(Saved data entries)
▬▬▬▬▬▬▬▬▬▬

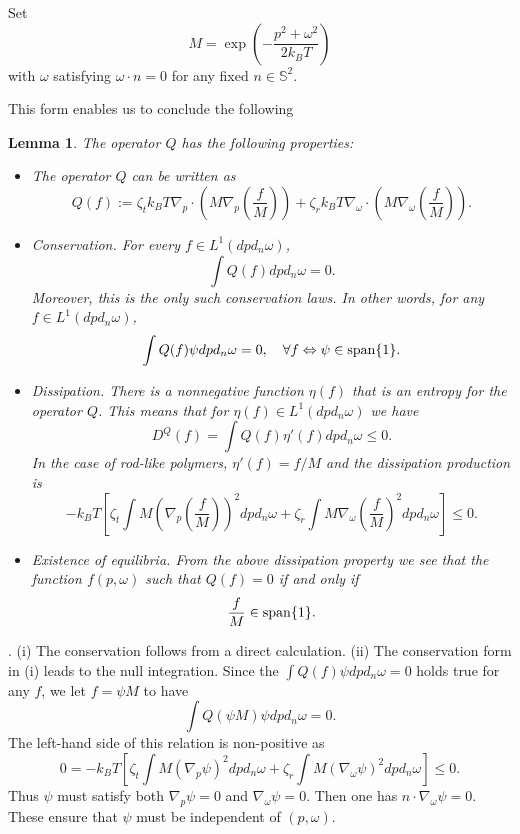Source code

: \documentclass[reqno]{amsart}
\numberwithin{equation}{section}
\newtheorem{Lemma}{Lemma}[section]
\theoremstyle{definition}
\theoremstyle{remark}
\begin{document}
Set
$$
M=\exp\left(-\frac{p^2 +\omega^2}{2k_BT} \right)
$$
with $\omega$ satisfying $\omega \cdot n=0$ for any fixed $n \in \mathbb{S}^2$.

This form enables us to conclude the following
\begin{Lemma}\label{qq}
The operator $Q$ has the following properties:\\
\begin{itemize}
\item [(i)]The operator $Q$ can be written as
\begin{equation}\label{qf}
Q(f):=\zeta_t k_BT\nabla_p\cdot \left(M\nabla_p\left( \frac{f}{M}
\right)\right)+\zeta_rk_BT\nabla_\omega\cdot
\left(M\nabla_\omega\left( \frac{f}{M}\right)\right).
\end{equation}
\item[(ii)] Conservation. For every $f\in L^1(dpd_n\omega)$,
 $$\int Q(f)dp d_n \omega=0.$$
 Moreover, this is the only such conservation laws. In other words,
for any $f\in L^1(dpd_n\omega)$,
$$ \int Q(f)\psi dpd_n\omega=0, \quad \forall f \Leftrightarrow
\psi \in {\rm span} \{1\}.
$$
\item[(iii)] Dissipation. There is a nonnegative function $\eta(f)$
that is an entropy for the operator $Q$. This means that for
$\eta(f) \in L^1(dpd_n\omega)$ we have
$$
D^Q(f)=\int Q(f) \eta'(f) dpd_n\omega \leq 0.
$$
In the case of rod-like polymers,  $\eta'(f)=f/M$ and the
dissipation production is
$$
-k_BT \left[ \zeta_t \int M\left(\nabla_p\left(\frac{f}{M}\right)
\right)^2dp d_n\omega +\zeta_r \int M
\nabla_\omega\left(\frac{f}{M}\right)^2 dpd_n\omega \right]\leq 0.
$$

\item[(iv)] Existence of equilibria.  From the above dissipation
property we see that the function $f(p, \omega)$ such that $Q(f)=0$
if and only if
$$\frac{f}{M}\in  {\rm span}\{1\}.$$

\end{itemize}
\end{Lemma}
. (i) The conservation
follows from a direct calculation. (ii) The conservation form in (i)
leads to the null integration. Since the $ \int Q(f)\psi
dpd_n\omega=0$ holds true for any $f$, we let $f=\psi M$ to have
$$
\int Q(\psi M)\psi dpd_n\omega=0.
$$
The left-hand side of this relation is non-positive as
$$
0=-k_BT \left[ \zeta_t \int M\left(\nabla_p \psi \right)^2dp
d_n\omega +\zeta_r \int M (\nabla_\omega\psi)^2dpd_n \omega
\right]\leq 0.
$$
Thus $\psi$ must satisfy both $\nabla_p \psi=0$ and $\nabla_\omega
\psi =0$. Then one has $n \cdot \nabla_{\omega} \psi=0$. These
ensure that $\psi$ must be independent of $(p, \omega)$.
\end{document}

▬▬▬▬▬▬▬▬▬▬

- _About this task_: Please set down the records above word for word and omit their pictures.

- _The answer_:
Source code

: \documentclass[reqno]{amsart}
\numberwithin{equation}{section}
\newtheorem{Lemma}{Lemma}[section]
\theoremstyle{definition}
\theoremstyle{remark}
\begin{document}
Set
$$
M=\exp\left(-\frac{p^2 +\omega^2}{2k_BT} \right)
$$
with $\omega$ satisfying $\omega \cdot n=0$ for any fixed $n \in \mathbb{S}^2$.

This form enables us to conclude the following
\begin{Lemma}\label{qq}
The operator $Q$ has the following properties:\\
\begin{itemize}
\item [(i)]The operator $Q$ can be written as
\begin{equation}\label{qf}
Q(f):=\zeta_t k_BT\nabla_p\cdot \left(M\nabla_p\left( \frac{f}{M}
\right)\right)+\zeta_rk_BT\nabla_\omega\cdot
\left(M\nabla_\omega\left( \frac{f}{M}\right)\right).
\end{equation}
\item[(ii)] Conservation. For every $f\in L^1(dpd_n\omega)$,
 $$\int Q(f)dp d_n \omega=0.$$
 Moreover, this is the only such conservation laws. In other words,
for any $f\in L^1(dpd_n\omega)$,
$$ \int Q(f)\psi dpd_n\omega=0, \quad \forall f \Leftrightarrow
\psi \in {\rm span} \{1\}.
$$
\item[(iii)] Dissipation. There is a nonnegative function $\eta(f)$
that is an entropy for the operator $Q$. This means that for
$\eta(f) \in L^1(dpd_n\omega)$ we have
$$
D^Q(f)=\int Q(f) \eta'(f) dpd_n\omega \leq 0.
$$
In the case of rod-like polymers,  $\eta'(f)=f/M$ and the
dissipation production is
$$
-k_BT \left[ \zeta_t \int M\left(\nabla_p\left(\frac{f}{M}\right)
\right)^2dp d_n\omega +\zeta_r \int M
\nabla_\omega\left(\frac{f}{M}\right)^2 dpd_n\omega \right]\leq 0.
$$

\item[(iv)] Existence of equilibria.  From the above dissipation
property we see that the function $f(p, \omega)$ such that $Q(f)=0$
if and only if
$$\frac{f}{M}\in  {\rm span}\{1\}.$$

\end{itemize}
\end{Lemma}
. (i) The conservation
follows from a direct calculation. (ii) The conservation form in (i)
leads to the null integration. Since the $ \int Q(f)\psi
dpd_n\omega=0$ holds true for any $f$, we let $f=\psi M$ to have
$$
\int Q(\psi M)\psi dpd_n\omega=0.
$$
The left-hand side of this relation is non-positive as
$$
0=-k_BT \left[ \zeta_t \int M\left(\nabla_p \psi \right)^2dp
d_n\omega +\zeta_r \int M (\nabla_\omega\psi)^2dpd_n \omega
\right]\leq 0.
$$
Thus $\psi$ must satisfy both $\nabla_p \psi=0$ and $\nabla_\omega
\psi =0$. Then one has $n \cdot \nabla_{\omega} \psi=0$. These
ensure that $\psi$ must be independent of $(p, \omega)$.
\end{document}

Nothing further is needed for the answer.